Give back, word for word, only the lines from the opening of the records through the one with "has no initial". Pictures stay out.

══════════════════════════════

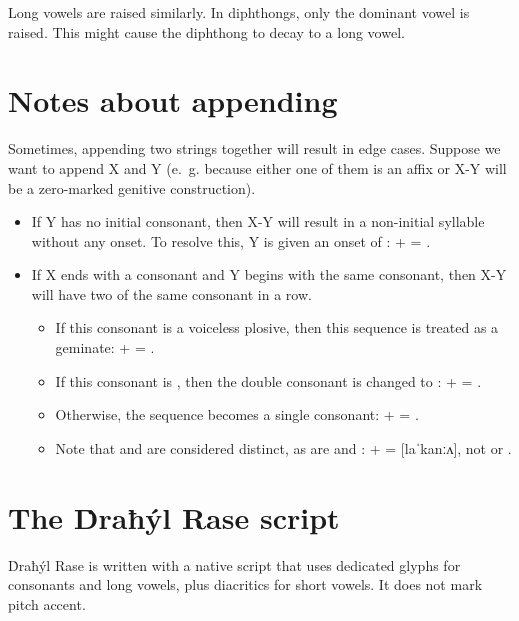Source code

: \documentclass{book}
\begin{document}
Long vowels are raised similarly. In diphthongs, only the dominant vowel is raised. This might cause the diphthong to decay to a long vowel.

\section{Notes about appending}
\label{sec:append}

Sometimes, appending two strings together will result in edge cases. Suppose we want to append X and Y (e.~g. because either one of them is an affix or X-Y will be a zero-marked genitive construction).

\begin{itemize}
    \item If Y has no initial consonant, then X-Y will result in a non-initial syllable without any onset. To resolve this, Y is given an onset of :  +  = .
    \item If X ends with a consonant and Y begins with the same consonant, then X-Y will have two of the same consonant in a row.
    \begin{itemize}
        \item If this consonant is a voiceless plosive, then this sequence is treated as a geminate:  +  = .
        \item If this consonant is , then the double consonant is changed to :  +  = .
        \item Otherwise, the sequence becomes a single consonant:  +  = .
        \item Note that  and  are considered distinct, as are  and :  +  =  [laˈkanːʌ], not  or .
    \end{itemize}
\end{itemize}

\section{The Ḋraħýl Rase script}

Ḋraħýl Rase is written with a native script that uses dedicated glyphs for consonants and long vowels, plus diacritics for short vowels. It does not mark pitch accent.
\end{document}
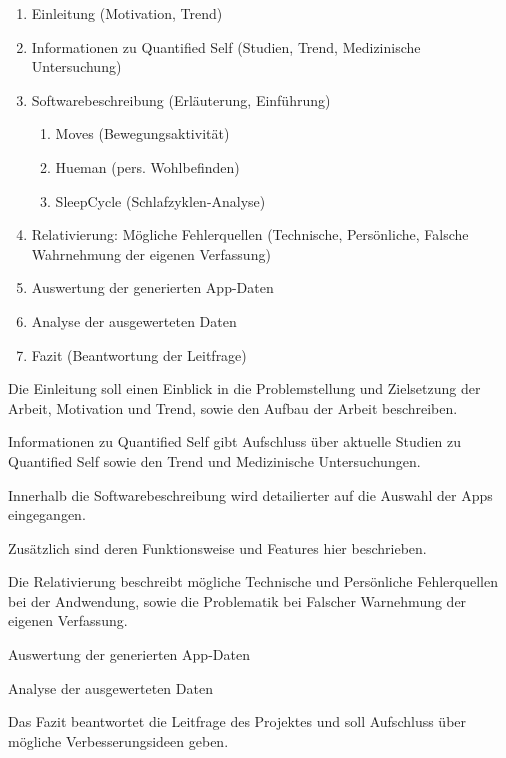 \begin{enumerate}
\def\labelenumi{\arabic{enumi}.}
\itemsep1pt\parskip0pt
\item
  Einleitung (Motivation, Trend)
\item
  Informationen zu Quantified Self (Studien, Trend, Medizinische
  Untersuchung)
\item
  Softwarebeschreibung (Erläuterung, Einführung)

  \begin{enumerate}
  \def\labelenumii{\alph{enumii}.}
  \itemsep1pt\parskip0pt
  \item
    Moves (Bewegungsaktivität)\\
  \item
    Hueman (pers. Wohlbefinden)\\
  \item
    SleepCycle (Schlafzyklen-Analyse)
  \end{enumerate}
\item
  Relativierung: Mögliche Fehlerquellen (Technische, Persönliche,
  Falsche Wahrnehmung der eigenen Verfassung)
\item
  Auswertung der generierten App-Daten
\item
  Analyse der ausgewerteten Daten
\item
  Fazit (Beantwortung der Leitfrage)
\end{enumerate}

Die Einleitung soll einen Einblick in die Problemstellung und Zielsetzung der Arbeit, Motivation und Trend, sowie den Aufbau der Arbeit beschreiben.

Informationen zu Quantified Self gibt Aufschluss über aktuelle Studien zu Quantified Self sowie den Trend und Medizinische Untersuchungen.

Innerhalb die Softwarebeschreibung wird detailierter auf die Auswahl der Apps eingegangen. 

Zusätzlich sind deren Funktionsweise und Features hier beschrieben.

Die Relativierung beschreibt mögliche Technische und Persönliche Fehlerquellen bei der Andwendung, sowie die Problematik bei Falscher Warnehmung der eigenen Verfassung.

Auswertung der generierten App-Daten

Analyse der ausgewerteten Daten

Das Fazit beantwortet die Leitfrage des Projektes und soll Aufschluss über mögliche Verbesserungsideen geben.

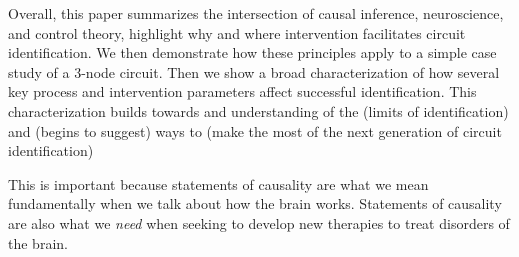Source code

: Overall, this paper summarizes the intersection of causal inference, neuroscience, and control theory, highlight why and where intervention facilitates circuit identification. We then demonstrate how these principles apply to a simple case study of a 3-node circuit. Then we show a broad characterization of how several key process and intervention parameters affect successful identification. This characterization builds towards and understanding of the (limits of identification) and (begins to suggest) ways to (make the most of the next generation of circuit identification)

This is important because statements of causality are what we mean fundamentally when we talk about how the brain works. Statements of causality are also what we \textit{need} when seeking to develop new therapies to treat disorders of the brain.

══════════════════════════════

Result>
Source code

: \documentclass{book}
\begin{document}
Long vowels are raised similarly. In diphthongs, only the dominant vowel is raised. This might cause the diphthong to decay to a long vowel.

\section{Notes about appending}
\label{sec:append}

Sometimes, appending two strings together will result in edge cases. Suppose we want to append X and Y (e.~g. because either one of them is an affix or X-Y will be a zero-marked genitive construction).

\begin{itemize}
    \item If Y has no initial consonant, then X-Y will result in a non-initial syllable without any onset. To resolve this, Y is given an onset of :  +  = .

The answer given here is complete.